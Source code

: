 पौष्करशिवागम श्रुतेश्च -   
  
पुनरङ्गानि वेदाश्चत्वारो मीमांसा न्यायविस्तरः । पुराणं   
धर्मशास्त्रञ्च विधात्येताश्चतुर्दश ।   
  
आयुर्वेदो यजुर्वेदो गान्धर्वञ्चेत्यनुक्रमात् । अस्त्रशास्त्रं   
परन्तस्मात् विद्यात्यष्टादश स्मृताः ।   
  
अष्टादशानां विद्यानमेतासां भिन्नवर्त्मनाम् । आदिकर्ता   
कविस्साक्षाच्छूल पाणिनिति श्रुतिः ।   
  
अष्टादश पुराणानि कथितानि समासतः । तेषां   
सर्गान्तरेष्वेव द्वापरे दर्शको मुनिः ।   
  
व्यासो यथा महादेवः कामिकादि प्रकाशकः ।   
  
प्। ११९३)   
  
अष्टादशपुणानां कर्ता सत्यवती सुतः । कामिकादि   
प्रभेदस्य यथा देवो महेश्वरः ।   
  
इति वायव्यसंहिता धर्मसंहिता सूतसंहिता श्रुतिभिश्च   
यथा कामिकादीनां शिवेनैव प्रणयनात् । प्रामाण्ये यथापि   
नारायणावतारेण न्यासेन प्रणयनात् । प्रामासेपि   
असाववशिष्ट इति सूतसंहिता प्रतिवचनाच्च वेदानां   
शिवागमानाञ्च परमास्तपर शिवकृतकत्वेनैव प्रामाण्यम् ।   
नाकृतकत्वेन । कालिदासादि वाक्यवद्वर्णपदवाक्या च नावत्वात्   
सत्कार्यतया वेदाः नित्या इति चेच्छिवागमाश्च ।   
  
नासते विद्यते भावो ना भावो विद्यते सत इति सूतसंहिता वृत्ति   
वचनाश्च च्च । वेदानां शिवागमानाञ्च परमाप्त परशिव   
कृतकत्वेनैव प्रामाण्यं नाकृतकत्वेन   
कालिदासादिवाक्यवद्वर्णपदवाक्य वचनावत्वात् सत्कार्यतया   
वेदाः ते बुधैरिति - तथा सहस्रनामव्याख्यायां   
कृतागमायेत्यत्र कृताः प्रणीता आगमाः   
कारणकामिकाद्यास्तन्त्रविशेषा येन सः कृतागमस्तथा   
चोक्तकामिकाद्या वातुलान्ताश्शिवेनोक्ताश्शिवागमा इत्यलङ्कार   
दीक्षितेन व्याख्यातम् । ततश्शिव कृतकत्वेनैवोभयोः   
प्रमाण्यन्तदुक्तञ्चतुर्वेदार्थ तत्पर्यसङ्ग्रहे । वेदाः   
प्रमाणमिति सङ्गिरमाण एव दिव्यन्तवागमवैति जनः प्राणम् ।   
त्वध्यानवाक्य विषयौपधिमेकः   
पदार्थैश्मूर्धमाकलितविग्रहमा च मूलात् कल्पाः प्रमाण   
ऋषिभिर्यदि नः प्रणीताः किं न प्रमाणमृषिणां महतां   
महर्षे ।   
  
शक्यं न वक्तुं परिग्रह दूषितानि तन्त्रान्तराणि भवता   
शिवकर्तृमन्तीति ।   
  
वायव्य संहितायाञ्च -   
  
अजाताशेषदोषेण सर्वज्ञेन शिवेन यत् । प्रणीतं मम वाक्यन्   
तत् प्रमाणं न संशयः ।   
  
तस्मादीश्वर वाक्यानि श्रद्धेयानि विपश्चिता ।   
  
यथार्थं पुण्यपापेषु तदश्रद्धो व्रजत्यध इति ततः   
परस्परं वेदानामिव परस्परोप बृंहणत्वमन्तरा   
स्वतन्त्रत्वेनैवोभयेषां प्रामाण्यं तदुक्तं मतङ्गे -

> **YOUR ASSIGNMENT**
Of the lines above, extract only those from the line with "अष्टादश पुराणानि कथितानि समासतः । तेषां" to the line with "इति वायव्यसंहिता धर्मसंहिता", both included, exactly as written.

> **FINISHED EXERCISE**
अष्टादश पुराणानि कथितानि समासतः । तेषां   
सर्गान्तरेष्वेव द्वापरे दर्शको मुनिः ।   
  
व्यासो यथा महादेवः कामिकादि प्रकाशकः ।   
  
प्। ११९३)   
  
अष्टादशपुणानां कर्ता सत्यवती सुतः । कामिकादि   
प्रभेदस्य यथा देवो महेश्वरः ।   
  
इति वायव्यसंहिता धर्मसंहिता सूतसंहिता श्रुतिभिश्च   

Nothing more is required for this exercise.